Information START

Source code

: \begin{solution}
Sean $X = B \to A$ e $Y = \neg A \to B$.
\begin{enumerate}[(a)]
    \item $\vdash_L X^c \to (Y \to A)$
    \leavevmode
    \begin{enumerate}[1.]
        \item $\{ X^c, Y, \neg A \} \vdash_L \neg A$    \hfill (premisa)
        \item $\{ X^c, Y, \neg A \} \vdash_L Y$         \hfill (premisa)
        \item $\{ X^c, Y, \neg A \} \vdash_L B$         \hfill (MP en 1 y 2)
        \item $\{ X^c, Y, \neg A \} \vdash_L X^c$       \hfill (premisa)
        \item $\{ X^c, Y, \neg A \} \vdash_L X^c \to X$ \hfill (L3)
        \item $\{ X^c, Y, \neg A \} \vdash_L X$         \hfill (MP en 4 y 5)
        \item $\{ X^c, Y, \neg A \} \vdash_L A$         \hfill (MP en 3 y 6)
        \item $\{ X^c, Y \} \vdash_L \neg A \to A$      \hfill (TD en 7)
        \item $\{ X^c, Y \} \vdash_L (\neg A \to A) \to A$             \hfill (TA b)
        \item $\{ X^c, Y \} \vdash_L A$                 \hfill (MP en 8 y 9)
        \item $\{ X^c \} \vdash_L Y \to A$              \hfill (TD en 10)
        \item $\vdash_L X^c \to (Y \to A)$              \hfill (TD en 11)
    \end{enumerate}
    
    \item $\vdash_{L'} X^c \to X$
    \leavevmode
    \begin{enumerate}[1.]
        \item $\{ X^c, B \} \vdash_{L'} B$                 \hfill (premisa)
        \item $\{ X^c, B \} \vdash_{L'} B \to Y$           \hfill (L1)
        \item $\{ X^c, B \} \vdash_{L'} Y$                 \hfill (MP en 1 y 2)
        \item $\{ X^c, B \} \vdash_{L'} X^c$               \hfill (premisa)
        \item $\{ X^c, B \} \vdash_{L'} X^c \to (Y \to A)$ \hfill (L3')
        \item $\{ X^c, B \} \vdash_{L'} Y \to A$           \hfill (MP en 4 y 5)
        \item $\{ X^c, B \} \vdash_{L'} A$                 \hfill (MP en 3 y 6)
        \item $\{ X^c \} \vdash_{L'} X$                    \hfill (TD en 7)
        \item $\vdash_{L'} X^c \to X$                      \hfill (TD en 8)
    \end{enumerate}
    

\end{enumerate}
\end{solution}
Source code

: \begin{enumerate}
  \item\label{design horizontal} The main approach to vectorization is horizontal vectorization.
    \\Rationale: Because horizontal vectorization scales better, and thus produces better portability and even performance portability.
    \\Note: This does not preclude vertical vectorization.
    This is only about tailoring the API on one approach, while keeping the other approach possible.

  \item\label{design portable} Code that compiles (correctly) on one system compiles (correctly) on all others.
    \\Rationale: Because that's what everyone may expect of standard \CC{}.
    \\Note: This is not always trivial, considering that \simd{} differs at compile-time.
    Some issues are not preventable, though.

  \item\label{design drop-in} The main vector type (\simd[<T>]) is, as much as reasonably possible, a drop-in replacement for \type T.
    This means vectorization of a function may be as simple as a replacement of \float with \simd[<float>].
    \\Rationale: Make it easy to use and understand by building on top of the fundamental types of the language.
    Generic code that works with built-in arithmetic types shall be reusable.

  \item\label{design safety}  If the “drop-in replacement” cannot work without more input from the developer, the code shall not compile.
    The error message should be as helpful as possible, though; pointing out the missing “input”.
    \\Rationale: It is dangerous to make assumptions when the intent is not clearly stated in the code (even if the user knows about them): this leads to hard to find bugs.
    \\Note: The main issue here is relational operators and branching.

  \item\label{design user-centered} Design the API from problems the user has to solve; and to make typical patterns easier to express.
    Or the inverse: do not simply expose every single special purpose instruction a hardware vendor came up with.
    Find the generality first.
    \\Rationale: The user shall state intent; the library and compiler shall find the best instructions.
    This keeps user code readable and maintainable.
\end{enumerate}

Information END

• What the task asks
Return the entries above in full and exactly as written.

• Solved exercise
Source code

: \begin{solution}
Sean $X = B \to A$ e $Y = \neg A \to B$.
\begin{enumerate}[(a)]
    \item $\vdash_L X^c \to (Y \to A)$
    \leavevmode
    \begin{enumerate}[1.]
        \item $\{ X^c, Y, \neg A \} \vdash_L \neg A$    \hfill (premisa)
        \item $\{ X^c, Y, \neg A \} \vdash_L Y$         \hfill (premisa)
        \item $\{ X^c, Y, \neg A \} \vdash_L B$         \hfill (MP en 1 y 2)
        \item $\{ X^c, Y, \neg A \} \vdash_L X^c$       \hfill (premisa)
        \item $\{ X^c, Y, \neg A \} \vdash_L X^c \to X$ \hfill (L3)
        \item $\{ X^c, Y, \neg A \} \vdash_L X$         \hfill (MP en 4 y 5)
        \item $\{ X^c, Y, \neg A \} \vdash_L A$         \hfill (MP en 3 y 6)
        \item $\{ X^c, Y \} \vdash_L \neg A \to A$      \hfill (TD en 7)
        \item $\{ X^c, Y \} \vdash_L (\neg A \to A) \to A$             \hfill (TA b)
        \item $\{ X^c, Y \} \vdash_L A$                 \hfill (MP en 8 y 9)
        \item $\{ X^c \} \vdash_L Y \to A$              \hfill (TD en 10)
        \item $\vdash_L X^c \to (Y \to A)$              \hfill (TD en 11)
    \end{enumerate}
    
    \item $\vdash_{L'} X^c \to X$
    \leavevmode
    \begin{enumerate}[1.]
        \item $\{ X^c, B \} \vdash_{L'} B$                 \hfill (premisa)
        \item $\{ X^c, B \} \vdash_{L'} B \to Y$           \hfill (L1)
        \item $\{ X^c, B \} \vdash_{L'} Y$                 \hfill (MP en 1 y 2)
        \item $\{ X^c, B \} \vdash_{L'} X^c$               \hfill (premisa)
        \item $\{ X^c, B \} \vdash_{L'} X^c \to (Y \to A)$ \hfill (L3')
        \item $\{ X^c, B \} \vdash_{L'} Y \to A$           \hfill (MP en 4 y 5)
        \item $\{ X^c, B \} \vdash_{L'} A$                 \hfill (MP en 3 y 6)
        \item $\{ X^c \} \vdash_{L'} X$                    \hfill (TD en 7)
        \item $\vdash_{L'} X^c \to X$                      \hfill (TD en 8)
    \end{enumerate}
    

\end{enumerate}
\end{solution}
Source code

: \begin{enumerate}
  \item\label{design horizontal} The main approach to vectorization is horizontal vectorization.
    \\Rationale: Because horizontal vectorization scales better, and thus produces better portability and even performance portability.
    \\Note: This does not preclude vertical vectorization.
    This is only about tailoring the API on one approach, while keeping the other approach possible.

  \item\label{design portable} Code that compiles (correctly) on one system compiles (correctly) on all others.
    \\Rationale: Because that's what everyone may expect of standard \CC{}.
    \\Note: This is not always trivial, considering that \simd{} differs at compile-time.
    Some issues are not preventable, though.

  \item\label{design drop-in} The main vector type (\simd[<T>]) is, as much as reasonably possible, a drop-in replacement for \type T.
    This means vectorization of a function may be as simple as a replacement of \float with \simd[<float>].
    \\Rationale: Make it easy to use and understand by building on top of the fundamental types of the language.
    Generic code that works with built-in arithmetic types shall be reusable.

  \item\label{design safety}  If the “drop-in replacement” cannot work without more input from the developer, the code shall not compile.
    The error message should be as helpful as possible, though; pointing out the missing “input”.
    \\Rationale: It is dangerous to make assumptions when the intent is not clearly stated in the code (even if the user knows about them): this leads to hard to find bugs.
    \\Note: The main issue here is relational operators and branching.

  \item\label{design user-centered} Design the API from problems the user has to solve; and to make typical patterns easier to express.
    Or the inverse: do not simply expose every single special purpose instruction a hardware vendor came up with.
    Find the generality first.
    \\Rationale: The user shall state intent; the library and compiler shall find the best instructions.
    This keeps user code readable and maintainable.
\end{enumerate}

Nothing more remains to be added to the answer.